● Instructions for the task
The listing below contains a span that opens with the line containing "Global Merchandise Trade Last updated:Mon Feb" and closes with the line containing "20:22:53 UTC 2023". Return that span exactly.

[Records for the task]

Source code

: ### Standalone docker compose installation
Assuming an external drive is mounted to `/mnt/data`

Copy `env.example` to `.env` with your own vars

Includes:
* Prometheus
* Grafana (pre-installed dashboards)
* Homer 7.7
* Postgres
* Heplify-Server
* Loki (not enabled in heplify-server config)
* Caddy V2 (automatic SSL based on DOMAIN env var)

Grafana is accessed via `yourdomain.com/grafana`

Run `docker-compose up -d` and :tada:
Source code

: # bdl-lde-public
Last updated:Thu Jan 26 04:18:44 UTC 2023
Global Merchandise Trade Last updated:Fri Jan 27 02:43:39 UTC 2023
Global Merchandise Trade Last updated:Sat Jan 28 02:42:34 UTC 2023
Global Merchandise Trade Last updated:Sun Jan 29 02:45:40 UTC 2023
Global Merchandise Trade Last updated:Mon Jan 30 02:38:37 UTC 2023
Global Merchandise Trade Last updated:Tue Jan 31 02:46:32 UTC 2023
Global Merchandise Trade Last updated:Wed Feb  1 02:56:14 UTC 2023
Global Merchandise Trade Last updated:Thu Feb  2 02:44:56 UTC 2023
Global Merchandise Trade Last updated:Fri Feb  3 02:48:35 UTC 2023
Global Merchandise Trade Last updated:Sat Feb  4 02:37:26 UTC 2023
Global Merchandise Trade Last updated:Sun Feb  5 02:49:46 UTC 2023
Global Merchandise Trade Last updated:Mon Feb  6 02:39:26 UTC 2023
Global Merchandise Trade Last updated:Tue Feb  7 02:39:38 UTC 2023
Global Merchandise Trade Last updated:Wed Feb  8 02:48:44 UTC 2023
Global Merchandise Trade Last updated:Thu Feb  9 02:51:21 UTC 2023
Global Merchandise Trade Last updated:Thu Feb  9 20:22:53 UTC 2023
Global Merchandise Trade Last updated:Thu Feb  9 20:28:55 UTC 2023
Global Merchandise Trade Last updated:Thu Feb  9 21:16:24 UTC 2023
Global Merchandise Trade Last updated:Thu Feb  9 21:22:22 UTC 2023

[/Records for the task]

● Output of the exercise
Global Merchandise Trade Last updated:Mon Feb  6 02:39:26 UTC 2023
Global Merchandise Trade Last updated:Tue Feb  7 02:39:38 UTC 2023
Global Merchandise Trade Last updated:Wed Feb  8 02:48:44 UTC 2023
Global Merchandise Trade Last updated:Thu Feb  9 02:51:21 UTC 2023
Global Merchandise Trade Last updated:Thu Feb  9 20:22:53 UTC 2023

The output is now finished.